There is one very important thing to keep in mind while watching the video: we do have an alternative to the financial system we have at the moment. In other words, finance can be fixed. Readers who have already absorbed the Fixing Finance article here will know this, or will at least be well aware of the argument. Finance can be challenging and even daunting for people to get their head around, so for those not really familiar with the money system it is probably much better to watch this video first.

The video does make the point that it is explaining how things are under the current system design, so just try to keep in mind that while we can’t escape the reality of our current situation explained so well in the presentation, there are certainly things we can do to change our future trajectory.

Please watch up until the highway sign that points to Doom and Gloom at the 47 minute mark and then continue reading below:

Before we can progress to explain how to fix the economic system, we need to make sure that readers are all on the same page in terms of what is wrong with it, and why we need to fix it. So in the next section we will simply list the main points made in the video, and use some quotes and brief explanations to support them.

If you understand and accept a point of the argument, you can nod or give it a mental tick mark, and simply ignore the details and move on to the next point. If you don’t understand a point, even after reading the detail and reviewing that section of the video, you can ask a question via a comment. If you don’t agree with a point, you can make a rational challenge, also via a comment.

These are the foundations on which the next part of the argument to come is based, so it is important to understand and accept them all:

The essential truth

Massive change is upon us.  Most of us are becoming more aware that something is quite wrong with the economic system as it stands, even if some cannot point their finger at the precise problems and the cause and effect at play. Taken together, the list of points here constitute a fairly complete grasp of our true situation. If you can understand all of these points, accept them all, and remember them all, then you will become one of the relatively few people on the planet who truly comprehends that we must make a choice between prosperity and collapse. You will agree that we must start a transition from a system based on the presumption of growth, to one based on prosperity and sustainability. You will know that the sooner we start that transition, the more prosperous our future can become.

You will be armed with an argument that cannot be rationally challenged, and you will be ready to embrace the world’s best possible approach to fixing the system. As the video states in the introduction:

Knowledge is power.  Martensen spends a few minutes trying to make sure that people fully understand the exponential growth curve, and rightly so, because we humans are prone to thinking in linear terms, when almost nothing is linear in the real world. Things that are growing exponentially may appear to be growing gradually, along an approximately linear path for a long period, and it is only natural for us to presume they will continue on the same linear path into the future.

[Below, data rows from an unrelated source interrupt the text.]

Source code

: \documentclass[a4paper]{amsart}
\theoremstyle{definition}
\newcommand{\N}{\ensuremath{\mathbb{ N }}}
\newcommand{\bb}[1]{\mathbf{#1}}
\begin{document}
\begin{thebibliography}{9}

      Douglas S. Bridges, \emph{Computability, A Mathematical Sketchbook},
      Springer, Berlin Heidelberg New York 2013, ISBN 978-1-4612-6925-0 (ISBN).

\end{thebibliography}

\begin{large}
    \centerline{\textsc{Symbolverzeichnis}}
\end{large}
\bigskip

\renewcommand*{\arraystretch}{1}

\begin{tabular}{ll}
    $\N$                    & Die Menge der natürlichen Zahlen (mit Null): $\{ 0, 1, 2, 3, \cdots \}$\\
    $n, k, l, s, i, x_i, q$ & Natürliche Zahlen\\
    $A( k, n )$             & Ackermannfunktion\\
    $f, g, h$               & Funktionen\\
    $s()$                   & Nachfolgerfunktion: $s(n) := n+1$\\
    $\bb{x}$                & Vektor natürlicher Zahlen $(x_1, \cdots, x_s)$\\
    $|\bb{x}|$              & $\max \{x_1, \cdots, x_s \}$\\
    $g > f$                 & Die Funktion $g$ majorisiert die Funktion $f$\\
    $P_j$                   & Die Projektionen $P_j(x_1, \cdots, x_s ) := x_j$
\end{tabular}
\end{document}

But as we now know, most of the perceivable effects of exponential growth play out rapidly, as the last of the available resources are consumed in vast quantities, until there is no more fuel for growth. Without fuel, there can only be collapse and death. So it is critical that we throw off linear thinking and the complacency that comes with it, and start to see exponential growth as ultimately destructive. So the next point to add is:

Exponential growth leads to sudden collapse. With exponential growth, the action really only heats up in the last few moments. There is simply not a lot of time left once you hop upon the vertical portion of a compound graph. Time gets short.

Economy

We have an exponential money system.  It must grow in order to work as it has been designed to. With such growth, our financial system behaves well, and without such growth, it weakens and threatens collapse. The central problem we face is really that simple, and that profound. As any sixth grader can tell you, nothing can grow forever in a finite space.

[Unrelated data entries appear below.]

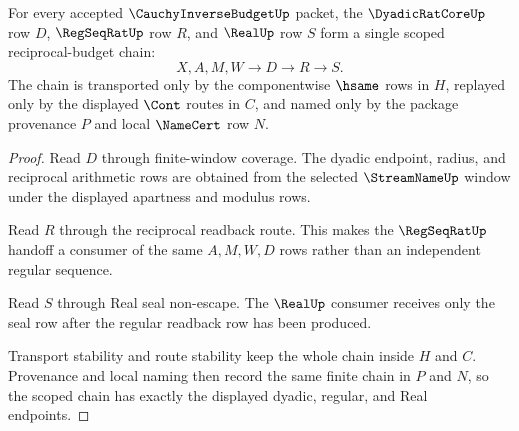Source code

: \begin{theorem}
\label{thm:cauchy-inverse-budget-dyadic-regseq-real-scope}
For every accepted $\CauchyInverseBudgetUp$ packet, the $\DyadicRatCoreUp$ row $D$, $\RegSeqRatUp$ row $R$, and $\RealUp$ row $S$ form a single scoped reciprocal-budget chain:
$$
X,A,M,W \longrightarrow D \longrightarrow R \longrightarrow S.
$$
The chain is transported only by the componentwise $\hsame$ rows in $H$, replayed only by the displayed $\Cont$ routes in $C$, and named only by the package provenance $P$ and local $\NameCert$ row $N$.
\end{theorem}
\begin{proof}
Read $D$ through finite-window coverage. The dyadic endpoint, radius, and reciprocal arithmetic rows are obtained from the selected $\StreamNameUp$ window under the displayed apartness and modulus rows.

Read $R$ through the reciprocal readback route. This makes the $\RegSeqRatUp$ handoff a consumer of the same $A,M,W,D$ rows rather than an independent regular sequence.

Read $S$ through Real seal non-escape. The $\RealUp$ consumer receives only the seal row after the regular readback row has been produced.

Transport stability and route stability keep the whole chain inside $H$ and $C$. Provenance and local naming then record the same finite chain in $P$ and $N$, so the scoped chain has exactly the displayed dyadic, regular, and Real endpoints.
\end{proof}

An exponential money system must collapse.  Our money system is built for a world without limits, which means it is built for something that does not exist. That requirement for ever increasing economic growth is now encountering very real limits.

There is no combination of policy tweaks, spending cuts, or investment that will allow our system – as it is currently designed – to run forever, or even that much longer, historically speaking.

Money is not real wealth. There are three levels of wealth, that can be thought of as a pyramid shape.  The bottom layer of the pyramid is our natural resource base, which is made up of all the natural resources and natural systems our world contains, and this can be considered Primary wealth. The second layer built upon that resource base contains all of the goods and services that have been made available for consumption by transforming some of those resources, and this is Secondary wealth.  These bottom two layers of primary and secondary wealth can be considered real wealth.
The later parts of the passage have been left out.